Steve believes that there’s a need to reinvent the discipline of management itself. To put it simply, the management that was successful in the industrial era of the 20th century no longer fits the faster-moving, customer-driven, technology-inspired digital age of the 21st century. The most successful firms are those that have grasped these realities and are being run in a fundamentally different way. Piecemeal efforts at change don’t work, this is a genuine paradigm shift in management. Those firms that don’t make the shift won’t survive. 

 The Emergence of a New Concept of Management

Initially, this new thinking was of little interest to established managements, it began to take hold first in software development following the Agile Manifesto of 2001, which offered a set of priorities and principles as a better way of developing software.

In time, as the digital age unfolded and developing software became steadily more important, customer-centric thinking began spreading from the IT department to running the entire firm, eventually transforming almost every facet of management.

Today, it is increasingly becoming apparent that firms embracing the new, more agile ways of creating value for customers, can move more quickly, operate more efficiently, mobilize more resources, attract more talent, win over customers more readily, and enjoy more elevated market capitalizations. Accordingly, the most successful exponents of customer capitalism like Apple and Microsoft have become the most valuable firms on the planet, while former giants, like IBM and GE, which persisted with industrial-era thinking and management, went into steep decline.
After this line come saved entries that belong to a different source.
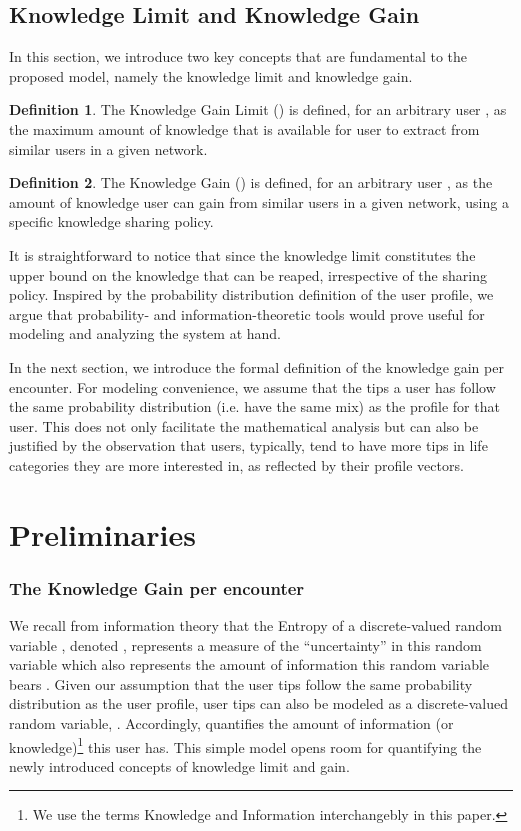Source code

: \documentclass[conference]{IEEEtran}
\theoremstyle{definition}
\newtheorem{defn}{Definition}[section]
\begin{document}
\vspace{-0.2 cm}
\subsection{Knowledge Limit and Knowledge Gain}
In this section, we introduce two key concepts that are fundamental to the proposed model, namely the knowledge limit and knowledge gain.
\begin{defn}
The Knowledge Gain Limit () is defined, for an arbitrary user , as the maximum amount of knowledge that is available for user  to extract from similar users in a given network.
\end{defn}
\begin{defn}
The Knowledge Gain () is defined, for an arbitrary user , as the amount of knowledge user  can gain from similar users in a given network, using a specific knowledge sharing policy.
\end{defn}
\vspace{-0.2 cm}
It is straightforward to notice that  since the knowledge limit constitutes the upper bound on the knowledge that can be reaped, irrespective of the sharing policy. Inspired by the probability distribution definition of the user profile, we argue that probability- and information-theoretic tools would prove useful for modeling and analyzing the system at hand.

In the next section, we introduce the formal definition of the knowledge gain per encounter. For modeling convenience, we assume that the tips a user has follow the same probability distribution  (i.e. have the same mix) as the profile for that user. This does not only facilitate the mathematical analysis but can also be justified by the observation that users, typically, tend to have more tips in life categories they are more interested in, as reflected by their profile vectors.


\vspace{-0.1 cm}
\section{Preliminaries}
\subsubsection{The Knowledge Gain per encounter}

We recall from information theory that the Entropy of a discrete-valued random variable , denoted , represents a measure of the ``uncertainty'' in this random variable which also represents the amount of information this random variable bears \cite{cover}. Given our assumption that the user tips follow the same probability distribution as the user profile, user tips can also be modeled as a discrete-valued random variable, . Accordingly,  
quantifies the amount of information (or knowledge)\footnote{We use the terms Knowledge and Information interchangebly in this paper.} this user has. This simple model opens room for quantifying the newly introduced concepts of knowledge limit and gain.
\end{document}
Such deep-seated changes require leadership shifts at the very top of the organization. Merely telling people what to do, delegating implementation to lower levels, or throwing money at the problem, have turned out to be ineffective. Leaders must exemplify the new way of thinking and the modus operandi in their own conduct. Instead of controlling and containing, they must become inspiring and energizing.

 Management Has Already Been Transformed

In fact, AI is only one of an array of technological developments that have already transformed the practice of management. There is much hype as a result of AI gadgets embodying such as ChatGPT, which acquired more than 100 million subscribers within a month of becoming available, due to its apparent ability to answer almost any question in plausible prose, as well as to perform other tasks such as write poetry and compose songs. However, AI is only one of several technologies that include cloud storage, machine learning, algorithmic decision-making, blockchain, and quantum computing that have transformed management.

Firms found that to be able to exploit such technologies, they needed more than a change in management style. They had to be managed in a fundamentally different way from the industrial era. In the industrial era, management thinking reflected an internal view of the firm. Management was about making the firm operate more efficiently and effectively within a relatively stable world, with given systems, processes, and practices. The firm did what it could for the customer within the constraints of its existing systems. Top management knew best and issued directives to the rest of the organization, using steep chains of command to ensure order.

“Today the most successful firms already embody different thinking. The perspective is mainly external. Success depends less on the internal workings of the firm and more on its ability to master a turbulent unpredictable world of exponential technological possibilities and to delight unpredictable customers. Innovation is pivotal and involves not merely improving what already exists, but creating what is new. The firm aspires to generate new possibilities of working, operating, interacting, playing, and living, for its customers,” concludes Steve.